● BRIEF
Filter the material below down to the lines containing the word "lead".

● DATA TO EXAMINE
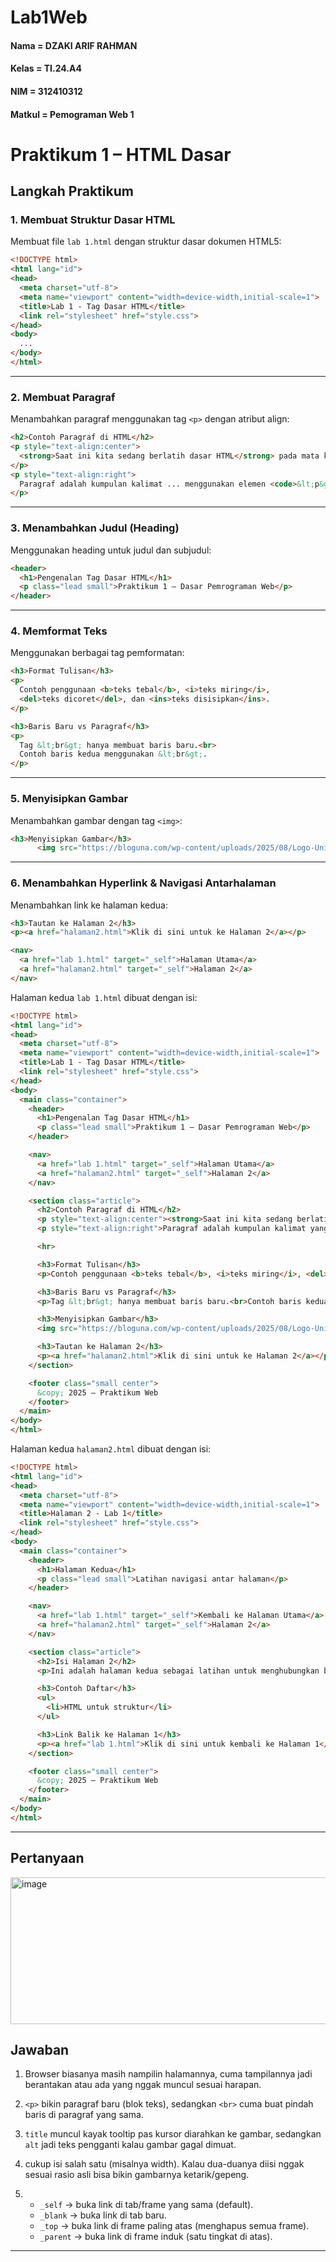 # Lab1Web
#### Nama   = DZAKI ARIF RAHMAN  
#### Kelas  = TI.24.A4  
#### NIM    = 312410312  
#### Matkul = Pemograman Web 1 
# Praktikum 1 – HTML Dasar


## Langkah Praktikum

### 1. Membuat Struktur Dasar HTML

Membuat file `lab 1.html` dengan struktur dasar dokumen HTML5:

```html
<!DOCTYPE html>
<html lang="id">
<head>
  <meta charset="utf-8">
  <meta name="viewport" content="width=device-width,initial-scale=1">
  <title>Lab 1 - Tag Dasar HTML</title>
  <link rel="stylesheet" href="style.css">
</head>
<body>
  ...
</body>
</html>
```

---

### 2. Membuat Paragraf

Menambahkan paragraf menggunakan tag `<p>` dengan atribut align:

```html
<h2>Contoh Paragraf di HTML</h2>
<p style="text-align:center">
  <strong>Saat ini kita sedang berlatih dasar HTML</strong> pada mata kuliah Pemrograman Web.
</p>
<p style="text-align:right">
  Paragraf adalah kumpulan kalimat ... menggunakan elemen <code>&lt;p&gt;</code>.
</p>
```

---

### 3. Menambahkan Judul (Heading)

Menggunakan heading untuk judul dan subjudul:

```html
<header>
  <h1>Pengenalan Tag Dasar HTML</h1>
  <p class="lead small">Praktikum 1 — Dasar Pemrograman Web</p>
</header>
```

---

### 4. Memformat Teks

Menggunakan berbagai tag pemformatan:

```html
<h3>Format Tulisan</h3>
<p>
  Contoh penggunaan <b>teks tebal</b>, <i>teks miring</i>,
  <del>teks dicoret</del>, dan <ins>teks disisipkan</ins>.
</p>

<h3>Baris Baru vs Paragraf</h3>
<p>
  Tag &lt;br&gt; hanya membuat baris baru.<br>
  Contoh baris kedua menggunakan &lt;br&gt;.
</p>
```

---

### 5. Menyisipkan Gambar

Menambahkan gambar dengan tag `<img>`:

```html
<h3>Menyisipkan Gambar</h3>
      <img src="https://bloguna.com/wp-content/uploads/2025/08/Logo-Universitas-Pelita-Bangsa-UPB-Format-PNG-CDR-EPS-SVG-PDF-AI-300x228.png" alt="Logo Universitas Pelita Bangsa" width="250">
```

---

### 6. Menambahkan Hyperlink & Navigasi Antarhalaman

Menambahkan link ke halaman kedua:

```html
<h3>Tautan ke Halaman 2</h3>
<p><a href="halaman2.html">Klik di sini untuk ke Halaman 2</a></p>

<nav>
  <a href="lab 1.html" target="_self">Halaman Utama</a>
  <a href="halaman2.html" target="_self">Halaman 2</a>
</nav>
```


Halaman kedua `lab 1.html` dibuat dengan isi:

```html
<!DOCTYPE html>
<html lang="id">
<head>
  <meta charset="utf-8">
  <meta name="viewport" content="width=device-width,initial-scale=1">
  <title>Lab 1 - Tag Dasar HTML</title>
  <link rel="stylesheet" href="style.css">
</head>
<body>
  <main class="container">
    <header>
      <h1>Pengenalan Tag Dasar HTML</h1>
      <p class="lead small">Praktikum 1 — Dasar Pemrograman Web</p>
    </header>

    <nav>
      <a href="lab 1.html" target="_self">Halaman Utama</a>
      <a href="halaman2.html" target="_self">Halaman 2</a>
    </nav>

    <section class="article">
      <h2>Contoh Paragraf di HTML</h2>
      <p style="text-align:center"><strong>Saat ini kita sedang berlatih dasar HTML</strong> pada mata kuliah Pemrograman Web. Materi awal adalah membuat tampilan web sederhana menggunakan tag dasar HTML.</p>
      <p style="text-align:right">Paragraf adalah kumpulan kalimat yang saling berhubungan sehingga membentuk ide pokok. Untuk membuat paragraf, digunakan elemen <code>&lt;p&gt;</code>.</p>

      <hr>

      <h3>Format Tulisan</h3>
      <p>Contoh penggunaan <b>teks tebal</b>, <i>teks miring</i>, <del>teks dicoret</del>, dan <ins>teks disisipkan</ins>.</p>

      <h3>Baris Baru vs Paragraf</h3>
      <p>Tag &lt;br&gt; hanya membuat baris baru.<br>Contoh baris kedua menggunakan &lt;br&gt;.</p>

      <h3>Menyisipkan Gambar</h3>
      <img src="https://bloguna.com/wp-content/uploads/2025/08/Logo-Universitas-Pelita-Bangsa-UPB-Format-PNG-CDR-EPS-SVG-PDF-AI-300x228.png" alt="Logo Universitas Pelita Bangsa" width="250">

      <h3>Tautan ke Halaman 2</h3>
      <p><a href="halaman2.html">Klik di sini untuk ke Halaman 2</a></p>
    </section>

    <footer class="small center">
      &copy; 2025 — Praktikum Web
    </footer>
  </main>
</body>
</html>

```
Halaman kedua `halaman2.html` dibuat dengan isi:

```html
<!DOCTYPE html>
<html lang="id">
<head>
  <meta charset="utf-8">
  <meta name="viewport" content="width=device-width,initial-scale=1">
  <title>Halaman 2 - Lab 1</title>
  <link rel="stylesheet" href="style.css">
</head>
<body>
  <main class="container">
    <header>
      <h1>Halaman Kedua</h1>
      <p class="lead small">Latihan navigasi antar halaman</p>
    </header>

    <nav>
      <a href="lab 1.html" target="_self">Kembali ke Halaman Utama</a>
      <a href="halaman2.html" target="_self">Halaman 2</a>
    </nav>

    <section class="article">
      <h2>Isi Halaman 2</h2>
      <p>Ini adalah halaman kedua sebagai latihan untuk menghubungkan beberapa halaman HTML.</p>

      <h3>Contoh Daftar</h3>
      <ul>
        <li>HTML untuk struktur</li>
      </ul>

      <h3>Link Balik ke Halaman 1</h3>
      <p><a href="lab 1.html">Klik di sini untuk kembali ke Halaman 1</a></p>
    </section>

    <footer class="small center">
      &copy; 2025 — Praktikum Web
    </footer>
  </main>
</body>
</html>
```

---

## Pertanyaan 

<img width="962" height="235" alt="image" src="https://github.com/user-attachments/assets/17bf6004-59a8-416c-94c3-c5b7875ae5fb" />

## Jawaban

1.  Browser biasanya masih nampilin halamannya, cuma tampilannya jadi berantakan atau ada yang nggak muncul sesuai harapan.  

2. `<p>` bikin paragraf baru (blok teks), sedangkan `<br>` cuma buat pindah baris di paragraf yang sama.  

3. `title` muncul kayak tooltip pas kursor diarahkan ke gambar, sedangkan `alt` jadi teks pengganti kalau gambar gagal dimuat.  

4. cukup isi salah satu (misalnya width). Kalau dua-duanya diisi nggak sesuai rasio asli bisa bikin gambarnya ketarik/gepeng.  

5.  - `_self` → buka link di tab/frame yang sama (default).  
    - `_blank` → buka link di tab baru.  
    - `_top` → buka link di frame paling atas (menghapus semua frame).  
    - `_parent` → buka link di frame induk (satu tingkat di atas).  

---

● EXERCISE RESULT
  <p class="lead small">Praktikum 1 — Dasar Pemrograman Web</p>
      <p class="lead small">Praktikum 1 — Dasar Pemrograman Web</p>
      <p class="lead small">Latihan navigasi antar halaman</p>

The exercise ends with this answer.